## Supplied data
..............................

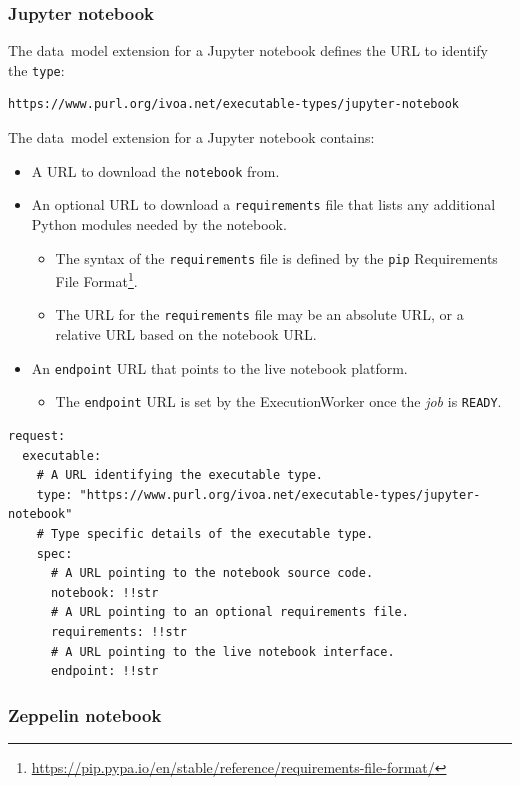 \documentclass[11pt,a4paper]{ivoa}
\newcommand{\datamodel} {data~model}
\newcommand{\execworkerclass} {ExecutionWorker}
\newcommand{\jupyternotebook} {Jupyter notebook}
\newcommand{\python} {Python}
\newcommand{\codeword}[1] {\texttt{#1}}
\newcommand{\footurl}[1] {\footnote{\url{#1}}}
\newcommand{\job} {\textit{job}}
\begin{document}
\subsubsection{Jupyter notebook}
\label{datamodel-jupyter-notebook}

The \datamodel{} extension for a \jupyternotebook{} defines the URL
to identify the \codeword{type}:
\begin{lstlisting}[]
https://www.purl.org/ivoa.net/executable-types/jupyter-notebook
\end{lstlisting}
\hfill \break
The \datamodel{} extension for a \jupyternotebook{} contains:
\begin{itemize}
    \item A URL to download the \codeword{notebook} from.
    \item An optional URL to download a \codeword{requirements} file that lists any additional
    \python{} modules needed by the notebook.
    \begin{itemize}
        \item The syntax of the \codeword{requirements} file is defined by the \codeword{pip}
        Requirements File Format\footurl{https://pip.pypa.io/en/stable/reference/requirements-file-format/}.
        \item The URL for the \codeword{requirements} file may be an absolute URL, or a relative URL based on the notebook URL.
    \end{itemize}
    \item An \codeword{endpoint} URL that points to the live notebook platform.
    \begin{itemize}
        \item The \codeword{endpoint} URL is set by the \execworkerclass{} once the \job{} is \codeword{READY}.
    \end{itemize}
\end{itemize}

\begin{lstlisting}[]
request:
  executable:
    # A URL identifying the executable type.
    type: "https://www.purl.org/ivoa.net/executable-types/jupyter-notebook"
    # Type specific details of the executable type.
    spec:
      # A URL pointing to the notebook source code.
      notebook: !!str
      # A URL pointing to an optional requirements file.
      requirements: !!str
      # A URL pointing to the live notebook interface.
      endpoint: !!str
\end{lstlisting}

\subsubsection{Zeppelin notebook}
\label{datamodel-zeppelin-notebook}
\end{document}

..............................

## What this task involves
Because the pictures are not wanted, retype every record exactly without them.

## Exercise result
 \documentclass[11pt,a4paper]{ivoa}
\newcommand{\datamodel} {data~model}
\newcommand{\execworkerclass} {ExecutionWorker}
\newcommand{\jupyternotebook} {Jupyter notebook}
\newcommand{\python} {Python}
\newcommand{\codeword}[1] {\texttt{#1}}
\newcommand{\footurl}[1] {\footnote{\url{#1}}}
\newcommand{\job} {\textit{job}}
\begin{document}
\subsubsection{Jupyter notebook}
\label{datamodel-jupyter-notebook}

The \datamodel{} extension for a \jupyternotebook{} defines the URL
to identify the \codeword{type}:
\begin{lstlisting}[]
https://www.purl.org/ivoa.net/executable-types/jupyter-notebook
\end{lstlisting}
\hfill \break
The \datamodel{} extension for a \jupyternotebook{} contains:
\begin{itemize}
    \item A URL to download the \codeword{notebook} from.
    \item An optional URL to download a \codeword{requirements} file that lists any additional
    \python{} modules needed by the notebook.
    \begin{itemize}
        \item The syntax of the \codeword{requirements} file is defined by the \codeword{pip}
        Requirements File Format\footurl{https://pip.pypa.io/en/stable/reference/requirements-file-format/}.
        \item The URL for the \codeword{requirements} file may be an absolute URL, or a relative URL based on the notebook URL.
    \end{itemize}
    \item An \codeword{endpoint} URL that points to the live notebook platform.
    \begin{itemize}
        \item The \codeword{endpoint} URL is set by the \execworkerclass{} once the \job{} is \codeword{READY}.
    \end{itemize}
\end{itemize}

\begin{lstlisting}[]
request:
  executable:
    # A URL identifying the executable type.
    type: "https://www.purl.org/ivoa.net/executable-types/jupyter-notebook"
    # Type specific details of the executable type.
    spec:
      # A URL pointing to the notebook source code.
      notebook: !!str
      # A URL pointing to an optional requirements file.
      requirements: !!str
      # A URL pointing to the live notebook interface.
      endpoint: !!str
\end{lstlisting}

\subsubsection{Zeppelin notebook}
\label{datamodel-zeppelin-notebook}
\end{document}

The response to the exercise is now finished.